> [Task directions]: Repeat the entries exactly as they appear.

·····

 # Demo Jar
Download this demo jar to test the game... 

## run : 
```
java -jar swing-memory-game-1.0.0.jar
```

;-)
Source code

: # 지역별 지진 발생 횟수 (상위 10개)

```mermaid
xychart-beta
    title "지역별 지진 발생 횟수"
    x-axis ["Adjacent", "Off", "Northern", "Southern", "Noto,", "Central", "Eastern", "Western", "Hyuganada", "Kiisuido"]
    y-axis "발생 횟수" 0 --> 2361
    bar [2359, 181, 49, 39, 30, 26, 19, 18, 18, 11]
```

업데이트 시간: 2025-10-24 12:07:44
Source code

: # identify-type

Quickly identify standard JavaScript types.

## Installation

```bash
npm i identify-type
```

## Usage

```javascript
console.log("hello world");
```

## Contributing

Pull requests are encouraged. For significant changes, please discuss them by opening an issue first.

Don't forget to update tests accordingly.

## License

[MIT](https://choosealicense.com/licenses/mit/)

·····

> [Written reply]:
 # Demo Jar
Download this demo jar to test the game... 

## run : 
```
java -jar swing-memory-game-1.0.0.jar
```

;-)
Source code

: # 지역별 지진 발생 횟수 (상위 10개)

```mermaid
xychart-beta
    title "지역별 지진 발생 횟수"
    x-axis ["Adjacent", "Off", "Northern", "Southern", "Noto,", "Central", "Eastern", "Western", "Hyuganada", "Kiisuido"]
    y-axis "발생 횟수" 0 --> 2361
    bar [2359, 181, 49, 39, 30, 26, 19, 18, 18, 11]
```

업데이트 시간: 2025-10-24 12:07:44
Source code

: # identify-type

Quickly identify standard JavaScript types.

## Installation

```bash
npm i identify-type
```

## Usage

```javascript
console.log("hello world");
```

## Contributing

Pull requests are encouraged. For significant changes, please discuss them by opening an issue first.

Don't forget to update tests accordingly.

## License

[MIT](https://choosealicense.com/licenses/mit/)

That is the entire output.